[DATA FOR ANALYSIS]

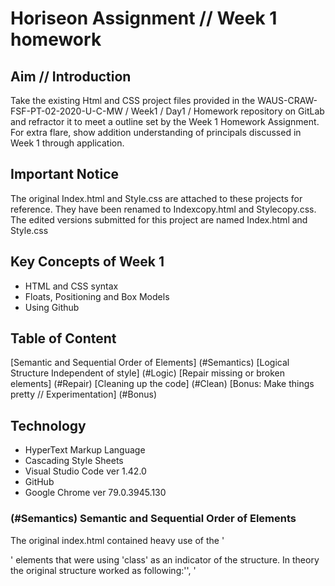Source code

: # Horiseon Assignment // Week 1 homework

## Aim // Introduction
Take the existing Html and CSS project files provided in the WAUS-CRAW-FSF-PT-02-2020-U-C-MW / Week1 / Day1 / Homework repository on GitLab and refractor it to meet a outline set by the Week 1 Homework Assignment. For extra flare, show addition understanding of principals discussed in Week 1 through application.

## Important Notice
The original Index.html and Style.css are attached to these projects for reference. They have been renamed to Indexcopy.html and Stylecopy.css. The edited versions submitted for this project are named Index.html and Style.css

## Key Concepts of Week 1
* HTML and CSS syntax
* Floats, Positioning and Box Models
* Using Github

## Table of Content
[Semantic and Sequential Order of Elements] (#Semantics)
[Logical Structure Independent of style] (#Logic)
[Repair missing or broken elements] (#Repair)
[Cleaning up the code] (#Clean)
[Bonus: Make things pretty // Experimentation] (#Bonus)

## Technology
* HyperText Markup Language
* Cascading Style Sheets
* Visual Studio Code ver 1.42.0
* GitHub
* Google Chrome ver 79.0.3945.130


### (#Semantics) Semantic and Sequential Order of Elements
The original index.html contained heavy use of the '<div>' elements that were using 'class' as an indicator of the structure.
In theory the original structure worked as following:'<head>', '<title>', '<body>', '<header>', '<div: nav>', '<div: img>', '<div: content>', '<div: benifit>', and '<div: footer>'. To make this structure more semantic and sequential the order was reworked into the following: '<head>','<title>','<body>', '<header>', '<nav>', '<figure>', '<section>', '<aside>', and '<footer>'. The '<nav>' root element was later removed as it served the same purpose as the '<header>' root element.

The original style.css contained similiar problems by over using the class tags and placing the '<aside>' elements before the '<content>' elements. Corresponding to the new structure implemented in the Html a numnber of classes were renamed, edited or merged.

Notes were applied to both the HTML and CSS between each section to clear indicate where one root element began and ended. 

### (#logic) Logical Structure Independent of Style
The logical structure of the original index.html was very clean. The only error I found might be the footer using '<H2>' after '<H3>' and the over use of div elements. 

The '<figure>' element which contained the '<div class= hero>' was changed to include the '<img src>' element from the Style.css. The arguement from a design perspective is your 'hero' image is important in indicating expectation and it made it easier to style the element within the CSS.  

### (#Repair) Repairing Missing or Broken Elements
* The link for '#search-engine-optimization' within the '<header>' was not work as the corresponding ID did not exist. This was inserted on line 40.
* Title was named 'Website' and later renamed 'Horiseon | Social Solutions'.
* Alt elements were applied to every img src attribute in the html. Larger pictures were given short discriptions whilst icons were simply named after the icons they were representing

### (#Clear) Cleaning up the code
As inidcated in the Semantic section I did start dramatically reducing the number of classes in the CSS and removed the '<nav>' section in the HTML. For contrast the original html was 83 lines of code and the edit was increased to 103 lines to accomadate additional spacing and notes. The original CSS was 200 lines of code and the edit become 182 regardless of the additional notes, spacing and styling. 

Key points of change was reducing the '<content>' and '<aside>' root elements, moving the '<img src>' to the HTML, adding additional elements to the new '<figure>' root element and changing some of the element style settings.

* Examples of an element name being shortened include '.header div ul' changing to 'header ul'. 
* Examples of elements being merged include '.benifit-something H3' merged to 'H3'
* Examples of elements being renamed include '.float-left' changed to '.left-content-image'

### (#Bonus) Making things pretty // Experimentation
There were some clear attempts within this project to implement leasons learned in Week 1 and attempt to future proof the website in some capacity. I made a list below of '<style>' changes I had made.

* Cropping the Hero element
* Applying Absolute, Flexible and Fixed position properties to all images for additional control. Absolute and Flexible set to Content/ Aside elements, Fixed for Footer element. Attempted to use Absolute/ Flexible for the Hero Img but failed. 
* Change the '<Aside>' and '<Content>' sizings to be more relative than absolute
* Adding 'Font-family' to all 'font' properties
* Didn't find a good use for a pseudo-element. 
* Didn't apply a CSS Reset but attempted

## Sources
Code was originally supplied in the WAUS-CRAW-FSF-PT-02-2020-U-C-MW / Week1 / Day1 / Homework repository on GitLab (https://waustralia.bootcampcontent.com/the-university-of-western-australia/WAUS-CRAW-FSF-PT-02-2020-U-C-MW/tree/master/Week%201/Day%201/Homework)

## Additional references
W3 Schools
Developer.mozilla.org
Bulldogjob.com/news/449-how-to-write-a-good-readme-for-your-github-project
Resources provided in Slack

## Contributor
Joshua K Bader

[/DATA FOR ANALYSIS]
[DATA FOR ANALYSIS]

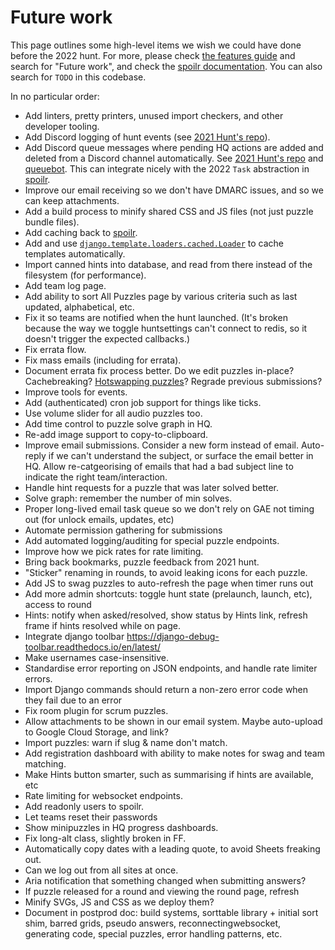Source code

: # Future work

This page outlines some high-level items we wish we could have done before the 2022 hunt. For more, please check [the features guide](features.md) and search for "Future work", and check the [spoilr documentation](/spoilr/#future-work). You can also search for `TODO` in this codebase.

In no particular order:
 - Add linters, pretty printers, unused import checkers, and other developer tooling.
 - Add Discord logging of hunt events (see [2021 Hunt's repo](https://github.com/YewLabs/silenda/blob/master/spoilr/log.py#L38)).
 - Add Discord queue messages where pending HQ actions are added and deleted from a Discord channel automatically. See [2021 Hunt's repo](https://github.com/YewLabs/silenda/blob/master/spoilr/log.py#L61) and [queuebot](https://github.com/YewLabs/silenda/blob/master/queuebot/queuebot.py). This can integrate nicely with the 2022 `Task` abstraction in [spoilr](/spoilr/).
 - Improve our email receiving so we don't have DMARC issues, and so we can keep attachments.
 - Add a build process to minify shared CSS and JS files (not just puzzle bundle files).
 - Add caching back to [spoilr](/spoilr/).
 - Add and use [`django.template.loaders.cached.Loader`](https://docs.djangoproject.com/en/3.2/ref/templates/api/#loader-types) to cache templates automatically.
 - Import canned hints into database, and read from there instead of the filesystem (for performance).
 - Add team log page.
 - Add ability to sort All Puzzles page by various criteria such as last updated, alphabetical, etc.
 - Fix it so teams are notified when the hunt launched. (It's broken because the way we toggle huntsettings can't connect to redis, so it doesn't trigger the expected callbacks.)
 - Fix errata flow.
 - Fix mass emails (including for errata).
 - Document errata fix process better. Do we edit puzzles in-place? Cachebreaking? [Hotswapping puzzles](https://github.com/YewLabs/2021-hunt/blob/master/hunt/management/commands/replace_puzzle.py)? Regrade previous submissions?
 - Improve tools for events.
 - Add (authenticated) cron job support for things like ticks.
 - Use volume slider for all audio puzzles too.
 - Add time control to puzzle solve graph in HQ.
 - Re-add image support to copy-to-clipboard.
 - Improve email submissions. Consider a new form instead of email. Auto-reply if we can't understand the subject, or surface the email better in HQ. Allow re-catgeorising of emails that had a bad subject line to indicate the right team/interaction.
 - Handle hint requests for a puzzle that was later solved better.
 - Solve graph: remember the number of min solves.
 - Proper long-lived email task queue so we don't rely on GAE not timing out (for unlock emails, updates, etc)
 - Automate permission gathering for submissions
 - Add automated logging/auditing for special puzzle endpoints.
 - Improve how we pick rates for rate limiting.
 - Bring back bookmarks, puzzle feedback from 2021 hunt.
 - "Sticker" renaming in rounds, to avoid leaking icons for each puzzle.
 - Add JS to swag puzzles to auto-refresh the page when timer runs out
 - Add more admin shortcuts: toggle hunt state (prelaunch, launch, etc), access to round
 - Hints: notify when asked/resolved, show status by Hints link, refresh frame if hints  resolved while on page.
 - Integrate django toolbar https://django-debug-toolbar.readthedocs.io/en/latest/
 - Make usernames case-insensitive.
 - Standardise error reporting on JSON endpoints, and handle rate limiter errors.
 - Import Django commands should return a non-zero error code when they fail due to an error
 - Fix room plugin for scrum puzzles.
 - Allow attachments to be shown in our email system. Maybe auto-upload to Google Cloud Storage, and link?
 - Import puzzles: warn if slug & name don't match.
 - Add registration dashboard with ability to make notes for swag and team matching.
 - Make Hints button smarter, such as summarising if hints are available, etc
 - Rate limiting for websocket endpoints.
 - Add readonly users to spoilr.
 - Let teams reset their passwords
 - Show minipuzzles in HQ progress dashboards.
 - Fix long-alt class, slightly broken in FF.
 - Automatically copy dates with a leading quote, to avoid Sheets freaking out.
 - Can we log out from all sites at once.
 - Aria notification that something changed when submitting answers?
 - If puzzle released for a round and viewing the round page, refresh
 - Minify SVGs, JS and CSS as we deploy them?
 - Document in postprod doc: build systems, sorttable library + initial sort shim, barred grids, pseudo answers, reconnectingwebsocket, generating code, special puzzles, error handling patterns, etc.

[/DATA FOR ANALYSIS]

TRY IT:
All lines in the records with the string "pseudo" should be copied out.

WRITTEN RESPONSE:
* Didn't find a good use for a pseudo-element. 
 - Document in postprod doc: build systems, sorttable library + initial sort shim, barred grids, pseudo answers, reconnectingwebsocket, generating code, special puzzles, error handling patterns, etc.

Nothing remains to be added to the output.